** WORK INSTRUCTION **
Lines below starting with the line with "1: Heat Trace" and going on through the line with "where \( dN(\lambda)" must be output exactly; the rest of the records must be left out.

════════

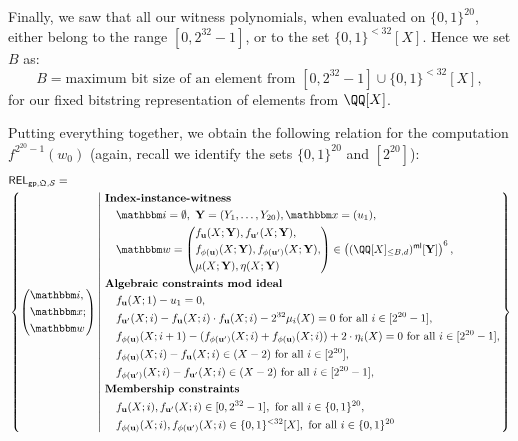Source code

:\documentclass[11pt,letterpaper,usenames,dvipsnames]{article}
\begin{document}
Finally, we saw that all our witness polynomials, when evaluated on $\{0,1\}^{20}$, either belong to the range $[0, 2^{32}-1]$, or to the set $\{0,1\}^{< 32}[X]$. Hence we set $B$ as:
%
$$
B=\text{maximum bit size of an element from } [0,2^{32}-1] \cup \{0,1\}^{< 32}[X],
$$
for our fixed bitstring representation of elements from $\QQ[X]$.

Putting everything together, we obtain the following relation for the computation $f^{2^{20}-1}(w_0)$ (again, recall we identify the sets $\{0,1\}^{20}$ and $[2^{20}]$):
  \begin{equation*}
  \begin{aligned}
  &\REL_{\gparams,\megaQ,\cS} =\\ &\left\{ \left(\begin{aligned}&\idx,\\ &\inp;\\ &\wit\end{aligned}\right) \left| \ \begin{aligned}
      &\textbf{Index-instance-witness}\\
  &\quad \idx = \emptyset, \ \YY=(Y_1,\ldots, Y_{20}), \inp =(u_1),\\    
      &\quad  \wit = \left(\begin{split}&f_{\uu}(X;\YY), f_{\uu'}(X;\YY),\\ &f_{\phi(\uu)}(X;\YY),  f_{\phi(\uu')}(X;\YY),\\ &\mu(X;\YY), \eta(X;\YY)\end{split}\right) \in \left(\mainQpolyringmultilin[\YY]\right)^{6},\\
      &\textbf{Algebraic constraints mod ideal}\\
      &\quad f_{\uu}(X;1)-u_1 = 0,\\
      &\quad f_{\uu'}(X; i) - f_{\uu}(X;i)\cdot f_{\uu}(X;i) - 2^{32} \mu_i(X) = 0 \text{ for all } i\in [2^{20}-1],\\
      &\quad f_{\phi(\uu)}(X; i+1) - (f_{\phi(\uu')}(X;i) + f_{\phi(\uu)}(X;i)) + 2\cdot \eta_i(X) =0 \text{ for all } i\in [2^{20}-1],\\
      &\quad f_{\phi(\uu)}(X;i)-f_{\uu}(X;i) \in (X-2)\text{ for all } i\in [2^{20}],\\
      &\quad f_{\phi(\uu')}(X;i)-f_{\uu'}(X;i) \in (X-2)\text{ for all } i\in [2^{20}-1],\\
      &\textbf{Membership constraints}\\
      &\quad  f_{\uu}(X;i), f_{\uu'}(X;i) \in [0,2^{32}-1], \text{ for all } i \in \{0,1\}^{20},\\ 
      &\quad f_{\phi(\uu)}(X;i), f_{\phi(\uu')}(X;i) \in \{0,1\}^{<32}[X],  \text{ for all } i \in \{0,1\}^{20}
  \end{aligned} \right.\right\}
  \end{aligned}
  \end{equation*}
\end{document}
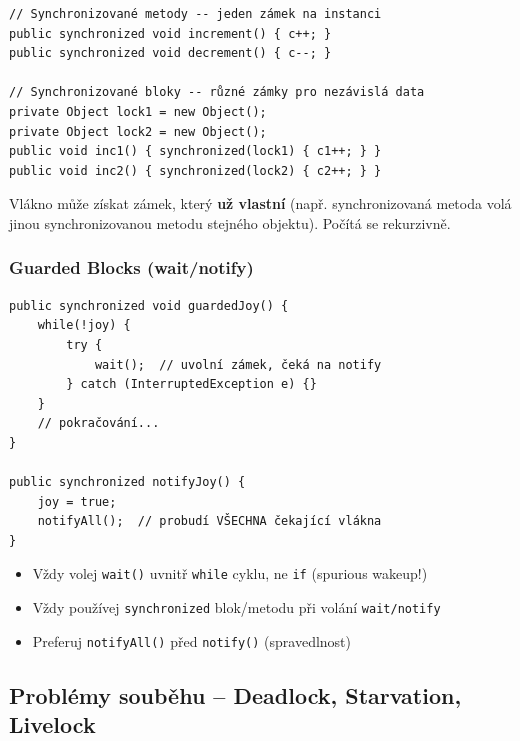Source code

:\documentclass[11pt,a4paper]{article}
\begin{document}
\begin{verbatim}
// Synchronizované metody -- jeden zámek na instanci
public synchronized void increment() { c++; }
public synchronized void decrement() { c--; }

// Synchronizované bloky -- různé zámky pro nezávislá data
private Object lock1 = new Object();
private Object lock2 = new Object();
public void inc1() { synchronized(lock1) { c1++; } }
public void inc2() { synchronized(lock2) { c2++; } }
\end{verbatim}

\begin{tcolorbox}[tipbox,title=Reentrant synchronizace]
Vlákno může získat zámek, který \textbf{už vlastní} (např. synchronizovaná metoda volá jinou synchronizovanou metodu stejného objektu). Počítá se rekurzivně.
\end{tcolorbox}

\subsubsection{Guarded Blocks (wait/notify)}

\begin{verbatim}
public synchronized void guardedJoy() {
    while(!joy) {
        try {
            wait();  // uvolní zámek, čeká na notify
        } catch (InterruptedException e) {}
    }
    // pokračování...
}

public synchronized notifyJoy() {
    joy = true;
    notifyAll();  // probudí VŠECHNA čekající vlákna
}
\end{verbatim}

\begin{tcolorbox}[warnbox,title=Pravidla pro wait/notify]
\begin{itemize}
    \item Vždy volej \texttt{wait()} uvnitř \texttt{while} cyklu, ne \texttt{if} (spurious wakeup!)
    \item Vždy používej \texttt{synchronized} blok/metodu při volání \texttt{wait/notify}
    \item Preferuj \texttt{notifyAll()} před \texttt{notify()} (spravedlnost)
\end{itemize}
\end{tcolorbox}

\subsection{Problémy souběhu -- Deadlock, Starvation, Livelock}
\end{document}
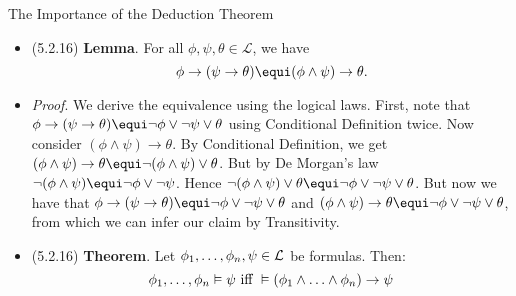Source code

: \begin{frame}{The Importance of the Deduction Theorem}

	\begin{itemize}
%	
		\item (5.2.16) \textbf{Lemma}. For all $\phi,\psi,\theta\in\mathcal{L}$, we have \[\phi\to(\psi\to\theta)\equi (\phi\land\psi)\to\theta.\]
		\item \emph{Proof}. We derive the equivalence using the logical laws. First, note that $\phi\to(\psi\to\theta)\equi \neg\phi\lor \neg \psi\lor \theta$ using Conditional Definition twice. Now consider $(\phi\land\psi)\to\theta$. By Conditional Definition, we get $(\phi\land\psi)\to\theta\equi \neg(\phi\land\psi)\lor\theta$. But by De Morgan's law $\neg(\phi\land\psi)\equi \neg\phi\lor\neg\psi$. Hence $\neg(\phi\land\psi)\lor\theta\equi  \neg\phi\lor\neg\psi\lor\theta$. But now we have that $\phi\to(\psi\to\theta)\equi \neg\phi\lor \neg \psi\lor \theta$ and $(\phi\land\psi)\to\theta\equi  \neg\phi\lor\neg\psi\lor\theta$, from which we can infer our claim by Transitivity. 

%	

	\item (5.2.16) \textbf{Theorem}. Let $\phi_1,\mathellipsis, \phi_n,\psi\in\mathcal{L}$ be formulas. Then:
	\[\phi_1,\mathellipsis, \phi_n\vDash \psi\text{ iff }\vDash (\phi_1\land\mathellipsis\land\phi_n)\to\psi\]

	\end{itemize}

\end{frame}

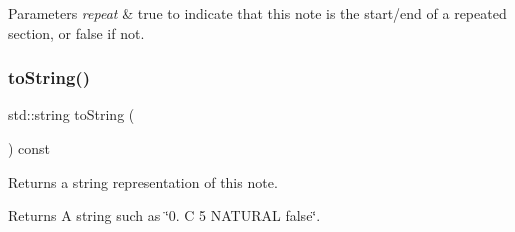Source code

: \begin{DoxyParams}{Parameters}
{\em repeat} & true to indicate that this note is the start/end of a repeated section, or false if not. \\
\hline
\end{DoxyParams}
\mbox{\label{classNote_a1fe5121d6528fdea3f243321b3fa3a49}} 
\subsubsection{\texorpdfstring{to\+String()}{toString()}}
{\footnotesize\ttfamily std\+::string to\+String (\begin{DoxyParamCaption}{ }\end{DoxyParamCaption}) const}



Returns a string representation of this note. 

\begin{DoxyReturn}{Returns}
A string such as \char`\"{}0. C 5 N\+A\+T\+U\+R\+A\+L false\char`\"{}. 
\end{DoxyReturn}
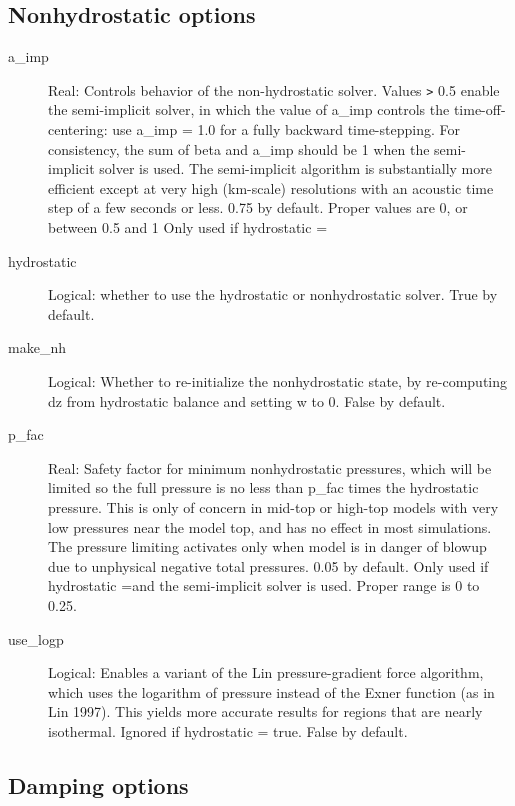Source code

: \documentclass[12pt,letterpaper]{book}
\begin{document}
\subsection{Nonhydrostatic options}

\begin{description}

\item[a\_imp] Real: Controls behavior of the non-hydrostatic solver. Values 
\texttt{>} 0.5 enable the semi-implicit solver, in which the value of a\_imp controls the time-off-centering: use a\_imp 
= 1.0 for a fully backward time-stepping. For consistency, the sum of beta and a\_imp should be 
1 when the semi-implicit solver is used. The semi-implicit algorithm is substantially more efficient except at very high 
(km-scale) resolutions with an acoustic time step of a few seconds or less. 
0.75 by default. Proper values are 0, or between 0.5 and 1 Only used if hydrostatic 
=\false 


\item[hydrostatic] Logical: whether to use the hydrostatic or nonhydrostatic solver. True by default.


\item[make\_nh] Logical: Whether to re-initialize the nonhydrostatic state, by re-computing dz from hydrostatic balance and setting w to 
0. False by default.


\item[p\_fac] Real: Safety factor for minimum nonhydrostatic pressures, which will be limited so the full pressure is no less than p\_fac times the hydrostatic pressure. This is only of concern in mid-top or high-top models with very low pressures near the model top, and has no effect in most simulations. The pressure limiting activates only when model is in danger of blowup due to unphysical negative total pressures. 
0.05 by default. Only used if hydrostatic =\false  and the semi-implicit solver is used. Proper range is 
0 to 0.25.

\item[use\_logp] Logical: Enables a variant of the Lin pressure-gradient force algorithm, which uses the logarithm of pressure instead of the Exner function 
(as in Lin 1997). This yields more accurate results for regions that are nearly isothermal. Ignored if hydrostatic 
= true. False by default.


\end{description}

\subsection{Damping options}
\end{document}
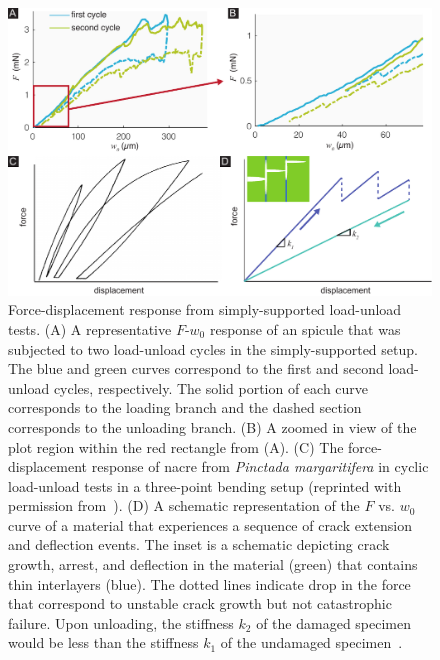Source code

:\begin{figure}[ht]
\centering
\includegraphics[width=\textwidth]{Figures/Figure6_V3.pdf}
\caption{Force-displacement response from simply-supported load-unload tests. (\textsf{A}) A representative $F$-$w_0$ response of an \EA spicule that was subjected to two load-unload cycles in the simply-supported setup. The blue and green
curves correspond to the first and second
load-unload cycles, respectively. The solid portion of each curve corresponds to the loading branch and the dashed section corresponds to the unloading branch. (\textsf{B}) A zoomed in view of the plot region within the red rectangle from (\textsf{A}). (\textsf{C}) The force-displacement response of nacre from \textit{Pinctada margaritifera} in cyclic load-unload tests in a three-point bending setup (reprinted with permission from~\cite{currey1977mechanical}). (\textsf{D}) A schematic representation of the $F$ vs. $w_0$ curve of a material that experiences a sequence of crack extension and deflection events. The inset is a schematic depicting crack growth, arrest, and deflection in the material (green) that contains thin interlayers (blue). The dotted lines indicate drop in the force that correspond to unstable crack growth but not catastrophic failure. Upon unloading, the stiffness $k_2$ of the damaged specimen would be less than the stiffness $k_1$ of the undamaged specimen~\cite{ouchterlony1981extension,bush1976experimentally}.}
\label{fig:TPBcyclic}
\end{figure}
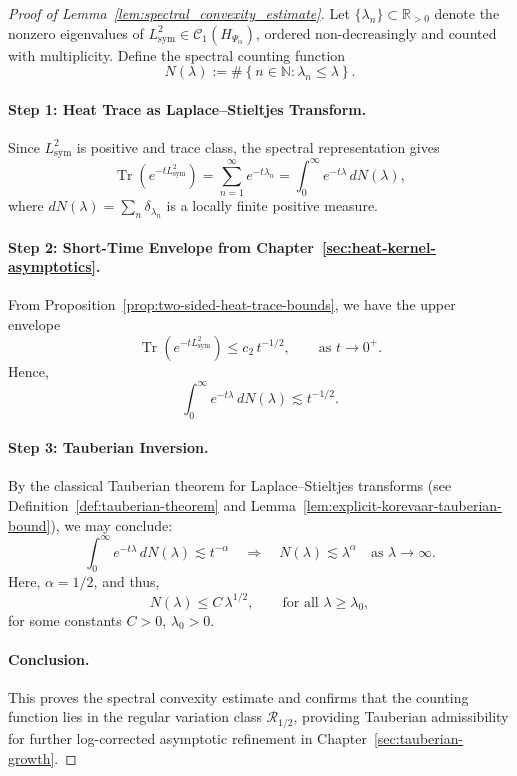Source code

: \begin{proof}[Proof of Lemma~\ref{lem:spectral_convexity_estimate}]
Let \( \{ \lambda_n \} \subset \mathbb{R}_{>0} \) denote the nonzero eigenvalues of \( L_{\mathrm{sym}}^2 \in \mathcal{C}_1(H_{\Psi_\alpha}) \), ordered non-decreasingly and counted with multiplicity. Define the spectral counting function
\[
N(\lambda) := \#\left\{ n \in \mathbb{N} : \lambda_n \le \lambda \right\}.
\]

\paragraph{Step 1: Heat Trace as Laplace–Stieltjes Transform.}
Since \( L_{\mathrm{sym}}^2 \) is positive and trace class, the spectral representation gives
\[
\operatorname{Tr}(e^{-t L_{\mathrm{sym}}^2}) = \sum_{n=1}^\infty e^{-t \lambda_n}
= \int_0^\infty e^{-t\lambda} \, dN(\lambda),
\]
where \( dN(\lambda) = \sum_n \delta_{\lambda_n} \) is a locally finite positive measure.

\paragraph{Step 2: Short-Time Envelope from Chapter~\ref{sec:heat-kernel-asymptotics}.}
From Proposition~\ref{prop:two-sided-heat-trace-bounds}, we have the upper envelope
\[
\operatorname{Tr}(e^{-t L_{\mathrm{sym}}^2}) \leq c_2 \, t^{-1/2}, \qquad \text{as } t \to 0^+.
\]
Hence,
\[
\int_0^\infty e^{-t\lambda} \, dN(\lambda) \lesssim t^{-1/2}.
\]

\paragraph{Step 3: Tauberian Inversion.}
By the classical Tauberian theorem for Laplace–Stieltjes transforms (see Definition~\ref{def:tauberian-theorem} and Lemma~\ref{lem:explicit-korevaar-tauberian-bound}), we may conclude:
\[
\int_0^\infty e^{-t\lambda} \, dN(\lambda) \lesssim t^{-\alpha} \quad \Longrightarrow \quad N(\lambda) \lesssim \lambda^{\alpha} \quad \text{as } \lambda \to \infty.
\]
Here, \( \alpha = 1/2 \), and thus,
\[
N(\lambda) \leq C\, \lambda^{1/2}, \qquad \text{for all } \lambda \ge \lambda_0,
\]
for some constants \( C > 0 \), \( \lambda_0 > 0 \).

\paragraph{Conclusion.}
This proves the spectral convexity estimate and confirms that the counting function lies in the regular variation class \( \mathcal{R}_{1/2} \), providing Tauberian admissibility for further log-corrected asymptotic refinement in Chapter~\ref{sec:tauberian-growth}.
\end{proof}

════════

** REPLY TO THE TASK **
\paragraph{Step 1: Heat Trace as Laplace–Stieltjes Transform.}
Since \( L_{\mathrm{sym}}^2 \) is positive and trace class, the spectral representation gives
\[
\operatorname{Tr}(e^{-t L_{\mathrm{sym}}^2}) = \sum_{n=1}^\infty e^{-t \lambda_n}
= \int_0^\infty e^{-t\lambda} \, dN(\lambda),
\]
where \( dN(\lambda) = \sum_n \delta_{\lambda_n} \) is a locally finite positive measure.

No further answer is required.